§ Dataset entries
BEGIN

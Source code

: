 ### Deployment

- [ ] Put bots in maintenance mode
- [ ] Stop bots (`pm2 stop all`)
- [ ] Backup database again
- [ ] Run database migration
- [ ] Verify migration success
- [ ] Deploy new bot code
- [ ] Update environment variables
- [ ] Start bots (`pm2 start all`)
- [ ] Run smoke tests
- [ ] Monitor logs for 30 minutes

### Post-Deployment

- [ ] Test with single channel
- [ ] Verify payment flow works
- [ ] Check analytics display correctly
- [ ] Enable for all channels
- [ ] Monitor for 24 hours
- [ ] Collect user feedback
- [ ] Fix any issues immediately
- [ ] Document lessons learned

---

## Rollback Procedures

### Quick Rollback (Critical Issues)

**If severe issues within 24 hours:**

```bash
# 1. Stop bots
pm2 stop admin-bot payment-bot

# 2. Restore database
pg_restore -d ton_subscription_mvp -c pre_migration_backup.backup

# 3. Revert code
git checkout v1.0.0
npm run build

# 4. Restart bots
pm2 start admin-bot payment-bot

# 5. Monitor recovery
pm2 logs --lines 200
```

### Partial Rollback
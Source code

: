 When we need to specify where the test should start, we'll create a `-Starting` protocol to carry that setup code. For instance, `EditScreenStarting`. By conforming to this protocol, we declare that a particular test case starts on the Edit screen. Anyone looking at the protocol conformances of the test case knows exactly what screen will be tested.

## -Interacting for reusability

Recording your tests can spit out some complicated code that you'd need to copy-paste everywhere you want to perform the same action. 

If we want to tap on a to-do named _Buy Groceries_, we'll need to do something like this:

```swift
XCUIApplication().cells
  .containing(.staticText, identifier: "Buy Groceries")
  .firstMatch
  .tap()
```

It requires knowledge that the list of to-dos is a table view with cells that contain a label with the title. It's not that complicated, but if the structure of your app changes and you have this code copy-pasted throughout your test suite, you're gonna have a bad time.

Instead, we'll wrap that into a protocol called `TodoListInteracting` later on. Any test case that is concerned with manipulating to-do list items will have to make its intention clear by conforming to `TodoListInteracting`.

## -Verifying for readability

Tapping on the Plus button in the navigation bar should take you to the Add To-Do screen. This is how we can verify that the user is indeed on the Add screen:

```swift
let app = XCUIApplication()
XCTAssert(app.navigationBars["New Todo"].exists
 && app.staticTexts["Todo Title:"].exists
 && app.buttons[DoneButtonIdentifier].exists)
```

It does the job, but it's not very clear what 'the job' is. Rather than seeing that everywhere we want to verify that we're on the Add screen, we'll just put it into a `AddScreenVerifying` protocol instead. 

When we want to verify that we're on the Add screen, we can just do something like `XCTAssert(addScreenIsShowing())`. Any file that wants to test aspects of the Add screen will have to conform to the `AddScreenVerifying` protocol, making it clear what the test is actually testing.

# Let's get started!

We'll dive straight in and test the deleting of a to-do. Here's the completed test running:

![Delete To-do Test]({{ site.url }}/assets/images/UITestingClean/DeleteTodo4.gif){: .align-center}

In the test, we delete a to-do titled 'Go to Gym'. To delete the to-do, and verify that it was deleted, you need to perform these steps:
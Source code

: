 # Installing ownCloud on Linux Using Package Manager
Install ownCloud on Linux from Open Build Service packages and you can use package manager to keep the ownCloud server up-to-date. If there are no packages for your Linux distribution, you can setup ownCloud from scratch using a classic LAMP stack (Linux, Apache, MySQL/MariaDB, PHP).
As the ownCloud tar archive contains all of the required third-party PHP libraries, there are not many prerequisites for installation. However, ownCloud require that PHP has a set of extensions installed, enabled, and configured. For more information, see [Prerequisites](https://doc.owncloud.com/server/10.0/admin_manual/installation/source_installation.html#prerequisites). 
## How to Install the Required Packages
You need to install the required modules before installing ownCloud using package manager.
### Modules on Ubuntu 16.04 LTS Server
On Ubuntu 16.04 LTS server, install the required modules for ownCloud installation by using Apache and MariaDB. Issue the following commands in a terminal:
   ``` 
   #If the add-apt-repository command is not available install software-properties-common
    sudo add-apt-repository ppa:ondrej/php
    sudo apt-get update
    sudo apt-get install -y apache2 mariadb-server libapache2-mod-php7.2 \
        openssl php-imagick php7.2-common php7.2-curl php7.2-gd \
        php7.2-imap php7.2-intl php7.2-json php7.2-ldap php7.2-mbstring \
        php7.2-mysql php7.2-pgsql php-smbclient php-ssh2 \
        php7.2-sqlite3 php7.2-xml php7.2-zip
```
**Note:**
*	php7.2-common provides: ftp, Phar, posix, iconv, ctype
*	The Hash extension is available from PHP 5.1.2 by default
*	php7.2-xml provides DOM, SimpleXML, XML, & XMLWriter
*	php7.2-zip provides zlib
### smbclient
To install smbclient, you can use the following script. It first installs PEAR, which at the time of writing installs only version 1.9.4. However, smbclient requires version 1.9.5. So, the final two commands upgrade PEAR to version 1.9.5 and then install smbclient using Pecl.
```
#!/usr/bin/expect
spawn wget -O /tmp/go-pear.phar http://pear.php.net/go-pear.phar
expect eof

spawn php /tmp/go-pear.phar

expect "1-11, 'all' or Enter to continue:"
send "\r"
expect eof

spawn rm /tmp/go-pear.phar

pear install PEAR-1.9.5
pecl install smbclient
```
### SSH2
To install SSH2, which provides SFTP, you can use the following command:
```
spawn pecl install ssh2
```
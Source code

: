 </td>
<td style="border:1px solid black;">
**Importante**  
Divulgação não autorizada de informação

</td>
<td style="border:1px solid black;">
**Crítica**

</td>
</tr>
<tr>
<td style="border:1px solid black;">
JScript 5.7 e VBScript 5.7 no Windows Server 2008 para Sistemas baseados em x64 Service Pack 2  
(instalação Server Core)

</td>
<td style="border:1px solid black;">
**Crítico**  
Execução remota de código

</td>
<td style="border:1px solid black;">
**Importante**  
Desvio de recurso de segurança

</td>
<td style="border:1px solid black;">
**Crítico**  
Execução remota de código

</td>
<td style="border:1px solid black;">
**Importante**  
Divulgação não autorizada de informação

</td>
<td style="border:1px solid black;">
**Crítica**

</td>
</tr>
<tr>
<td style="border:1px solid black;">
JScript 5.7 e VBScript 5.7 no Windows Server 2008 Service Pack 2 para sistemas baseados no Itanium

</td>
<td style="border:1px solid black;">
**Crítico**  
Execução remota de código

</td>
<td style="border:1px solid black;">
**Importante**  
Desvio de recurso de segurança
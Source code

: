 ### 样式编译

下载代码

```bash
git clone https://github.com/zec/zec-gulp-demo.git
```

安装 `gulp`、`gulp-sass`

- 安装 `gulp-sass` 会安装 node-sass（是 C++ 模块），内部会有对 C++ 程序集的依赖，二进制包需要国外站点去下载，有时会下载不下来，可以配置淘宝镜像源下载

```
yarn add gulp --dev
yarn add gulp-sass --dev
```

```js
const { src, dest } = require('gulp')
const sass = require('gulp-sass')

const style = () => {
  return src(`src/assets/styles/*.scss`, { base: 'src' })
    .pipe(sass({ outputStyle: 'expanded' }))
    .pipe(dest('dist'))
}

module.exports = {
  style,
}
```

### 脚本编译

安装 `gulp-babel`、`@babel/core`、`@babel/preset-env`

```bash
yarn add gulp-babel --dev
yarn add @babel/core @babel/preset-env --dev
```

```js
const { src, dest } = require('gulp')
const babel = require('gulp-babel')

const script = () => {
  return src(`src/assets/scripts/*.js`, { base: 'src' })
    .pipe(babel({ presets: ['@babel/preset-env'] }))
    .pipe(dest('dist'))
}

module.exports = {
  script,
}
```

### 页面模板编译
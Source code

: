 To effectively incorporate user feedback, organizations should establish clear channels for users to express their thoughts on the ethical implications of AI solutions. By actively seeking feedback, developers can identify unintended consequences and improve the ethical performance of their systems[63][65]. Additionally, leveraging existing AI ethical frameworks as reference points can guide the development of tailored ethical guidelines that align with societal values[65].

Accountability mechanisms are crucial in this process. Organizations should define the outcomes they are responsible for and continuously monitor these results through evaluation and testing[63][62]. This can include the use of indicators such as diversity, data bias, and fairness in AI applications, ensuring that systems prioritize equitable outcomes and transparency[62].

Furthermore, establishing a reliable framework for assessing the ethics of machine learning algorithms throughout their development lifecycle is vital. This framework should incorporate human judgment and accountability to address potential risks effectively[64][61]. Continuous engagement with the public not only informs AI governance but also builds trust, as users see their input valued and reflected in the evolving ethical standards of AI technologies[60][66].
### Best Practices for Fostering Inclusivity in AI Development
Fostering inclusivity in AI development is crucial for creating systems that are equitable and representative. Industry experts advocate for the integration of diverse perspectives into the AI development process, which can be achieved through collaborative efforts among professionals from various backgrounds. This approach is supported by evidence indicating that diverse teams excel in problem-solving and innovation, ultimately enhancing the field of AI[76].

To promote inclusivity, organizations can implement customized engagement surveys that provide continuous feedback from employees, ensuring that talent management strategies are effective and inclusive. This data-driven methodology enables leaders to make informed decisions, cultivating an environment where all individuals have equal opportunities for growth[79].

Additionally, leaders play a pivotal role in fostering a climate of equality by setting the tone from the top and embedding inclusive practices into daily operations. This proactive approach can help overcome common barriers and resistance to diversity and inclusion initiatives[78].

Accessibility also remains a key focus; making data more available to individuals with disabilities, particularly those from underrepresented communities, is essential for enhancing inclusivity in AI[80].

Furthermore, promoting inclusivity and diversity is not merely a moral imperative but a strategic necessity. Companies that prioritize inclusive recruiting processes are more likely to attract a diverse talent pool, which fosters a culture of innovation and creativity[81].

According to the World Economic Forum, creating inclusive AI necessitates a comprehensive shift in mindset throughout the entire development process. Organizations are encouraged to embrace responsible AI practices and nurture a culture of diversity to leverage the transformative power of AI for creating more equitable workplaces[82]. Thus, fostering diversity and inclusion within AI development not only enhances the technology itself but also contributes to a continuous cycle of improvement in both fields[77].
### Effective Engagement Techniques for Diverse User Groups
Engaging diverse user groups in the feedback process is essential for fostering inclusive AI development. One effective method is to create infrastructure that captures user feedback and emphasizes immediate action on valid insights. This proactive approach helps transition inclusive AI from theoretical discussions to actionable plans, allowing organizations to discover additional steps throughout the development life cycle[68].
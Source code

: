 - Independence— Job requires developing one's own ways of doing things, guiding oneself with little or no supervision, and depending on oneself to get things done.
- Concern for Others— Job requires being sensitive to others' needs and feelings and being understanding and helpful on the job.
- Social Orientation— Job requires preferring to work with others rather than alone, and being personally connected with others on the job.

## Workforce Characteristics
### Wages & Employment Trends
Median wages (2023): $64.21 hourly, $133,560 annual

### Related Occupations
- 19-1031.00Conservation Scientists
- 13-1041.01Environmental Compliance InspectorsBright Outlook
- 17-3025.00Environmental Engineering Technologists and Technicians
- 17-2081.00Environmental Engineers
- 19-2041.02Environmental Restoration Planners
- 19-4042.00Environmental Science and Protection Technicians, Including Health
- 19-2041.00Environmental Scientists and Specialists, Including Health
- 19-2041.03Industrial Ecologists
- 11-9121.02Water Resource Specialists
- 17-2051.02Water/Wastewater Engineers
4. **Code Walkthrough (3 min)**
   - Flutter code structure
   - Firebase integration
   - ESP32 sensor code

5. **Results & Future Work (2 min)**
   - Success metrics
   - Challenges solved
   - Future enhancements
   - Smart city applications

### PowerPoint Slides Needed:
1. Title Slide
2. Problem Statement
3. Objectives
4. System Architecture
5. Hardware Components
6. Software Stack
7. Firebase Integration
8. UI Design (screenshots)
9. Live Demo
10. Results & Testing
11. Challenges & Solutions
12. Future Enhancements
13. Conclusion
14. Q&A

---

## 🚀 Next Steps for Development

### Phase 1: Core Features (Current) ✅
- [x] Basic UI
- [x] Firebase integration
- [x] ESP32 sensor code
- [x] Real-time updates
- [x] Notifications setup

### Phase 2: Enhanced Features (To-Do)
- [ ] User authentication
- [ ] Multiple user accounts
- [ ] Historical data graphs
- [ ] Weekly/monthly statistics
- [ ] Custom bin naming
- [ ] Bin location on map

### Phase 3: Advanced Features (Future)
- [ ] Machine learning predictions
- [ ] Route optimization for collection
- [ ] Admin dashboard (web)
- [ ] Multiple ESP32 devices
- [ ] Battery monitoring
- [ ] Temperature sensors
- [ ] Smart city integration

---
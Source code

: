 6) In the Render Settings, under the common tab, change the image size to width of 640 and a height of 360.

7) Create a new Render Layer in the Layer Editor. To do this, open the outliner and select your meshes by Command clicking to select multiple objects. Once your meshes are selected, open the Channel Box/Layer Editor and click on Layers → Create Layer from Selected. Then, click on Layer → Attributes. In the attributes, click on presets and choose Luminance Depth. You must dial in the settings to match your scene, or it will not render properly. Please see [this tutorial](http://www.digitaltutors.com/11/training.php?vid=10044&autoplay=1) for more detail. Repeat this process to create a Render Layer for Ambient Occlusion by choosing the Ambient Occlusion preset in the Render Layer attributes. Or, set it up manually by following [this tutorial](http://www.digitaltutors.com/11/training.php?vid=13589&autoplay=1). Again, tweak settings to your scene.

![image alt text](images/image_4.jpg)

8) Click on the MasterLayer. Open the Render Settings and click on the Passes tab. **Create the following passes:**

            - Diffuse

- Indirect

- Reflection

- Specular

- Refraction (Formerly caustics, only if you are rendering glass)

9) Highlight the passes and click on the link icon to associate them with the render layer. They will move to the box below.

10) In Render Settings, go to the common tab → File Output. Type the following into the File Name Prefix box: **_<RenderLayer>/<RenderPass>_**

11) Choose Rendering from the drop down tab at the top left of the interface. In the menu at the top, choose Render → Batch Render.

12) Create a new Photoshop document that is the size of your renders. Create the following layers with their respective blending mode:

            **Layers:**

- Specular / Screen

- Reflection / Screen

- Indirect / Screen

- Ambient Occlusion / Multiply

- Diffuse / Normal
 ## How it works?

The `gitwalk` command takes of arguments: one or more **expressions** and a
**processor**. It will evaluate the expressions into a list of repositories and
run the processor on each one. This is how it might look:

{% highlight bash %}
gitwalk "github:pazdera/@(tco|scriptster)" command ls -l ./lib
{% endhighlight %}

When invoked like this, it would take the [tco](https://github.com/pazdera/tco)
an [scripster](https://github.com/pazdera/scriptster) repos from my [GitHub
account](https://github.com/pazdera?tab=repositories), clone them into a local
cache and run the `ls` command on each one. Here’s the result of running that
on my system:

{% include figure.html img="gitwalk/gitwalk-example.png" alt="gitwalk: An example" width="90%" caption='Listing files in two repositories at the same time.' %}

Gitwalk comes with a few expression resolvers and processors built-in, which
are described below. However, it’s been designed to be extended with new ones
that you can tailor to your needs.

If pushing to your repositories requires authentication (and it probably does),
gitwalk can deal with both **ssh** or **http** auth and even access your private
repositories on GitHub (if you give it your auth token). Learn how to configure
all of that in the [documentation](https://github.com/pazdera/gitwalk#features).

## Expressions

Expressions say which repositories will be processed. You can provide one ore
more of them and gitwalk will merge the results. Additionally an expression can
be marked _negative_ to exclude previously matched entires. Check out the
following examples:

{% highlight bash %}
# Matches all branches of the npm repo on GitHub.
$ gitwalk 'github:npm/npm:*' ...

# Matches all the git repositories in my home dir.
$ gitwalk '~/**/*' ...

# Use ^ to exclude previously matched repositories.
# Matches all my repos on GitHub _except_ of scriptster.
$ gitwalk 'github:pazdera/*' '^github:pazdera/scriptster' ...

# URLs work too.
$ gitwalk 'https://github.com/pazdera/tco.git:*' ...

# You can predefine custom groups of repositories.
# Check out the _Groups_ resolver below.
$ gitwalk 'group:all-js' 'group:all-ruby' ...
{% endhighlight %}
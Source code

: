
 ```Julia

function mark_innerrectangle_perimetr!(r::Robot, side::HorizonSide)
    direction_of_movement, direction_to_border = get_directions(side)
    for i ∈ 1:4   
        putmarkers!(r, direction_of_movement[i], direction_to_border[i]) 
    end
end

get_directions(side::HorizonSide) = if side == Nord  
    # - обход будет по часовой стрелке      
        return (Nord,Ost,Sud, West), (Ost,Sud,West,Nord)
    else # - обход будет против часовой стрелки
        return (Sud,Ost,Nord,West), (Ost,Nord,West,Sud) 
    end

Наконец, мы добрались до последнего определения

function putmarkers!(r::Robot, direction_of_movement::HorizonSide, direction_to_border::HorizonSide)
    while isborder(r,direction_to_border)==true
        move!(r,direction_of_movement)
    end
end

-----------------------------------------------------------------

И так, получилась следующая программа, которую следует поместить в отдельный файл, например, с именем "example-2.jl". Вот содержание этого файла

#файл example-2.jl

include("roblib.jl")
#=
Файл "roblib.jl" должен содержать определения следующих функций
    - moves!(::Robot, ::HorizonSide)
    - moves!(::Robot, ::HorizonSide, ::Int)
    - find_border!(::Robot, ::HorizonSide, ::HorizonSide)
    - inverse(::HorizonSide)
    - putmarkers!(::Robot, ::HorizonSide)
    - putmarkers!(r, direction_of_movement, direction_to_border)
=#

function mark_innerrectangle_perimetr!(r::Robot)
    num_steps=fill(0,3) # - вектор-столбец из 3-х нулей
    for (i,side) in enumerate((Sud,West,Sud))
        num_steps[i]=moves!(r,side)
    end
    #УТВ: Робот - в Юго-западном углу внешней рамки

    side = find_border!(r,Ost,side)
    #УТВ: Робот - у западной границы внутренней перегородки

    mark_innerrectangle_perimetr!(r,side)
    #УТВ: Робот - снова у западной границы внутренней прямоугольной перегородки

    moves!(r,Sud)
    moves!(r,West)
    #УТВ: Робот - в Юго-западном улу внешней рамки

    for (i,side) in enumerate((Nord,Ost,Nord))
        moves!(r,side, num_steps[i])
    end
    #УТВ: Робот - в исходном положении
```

END

§ EXERCISE AIM
Scan the data for the word "everywhere" and copy every line where it shows up.

§ EXPECTED OUTPUT
Recording your tests can spit out some complicated code that you'd need to copy-paste everywhere you want to perform the same action. 
It does the job, but it's not very clear what 'the job' is. Rather than seeing that everywhere we want to verify that we're on the Add screen, we'll just put it into a `AddScreenVerifying` protocol instead. 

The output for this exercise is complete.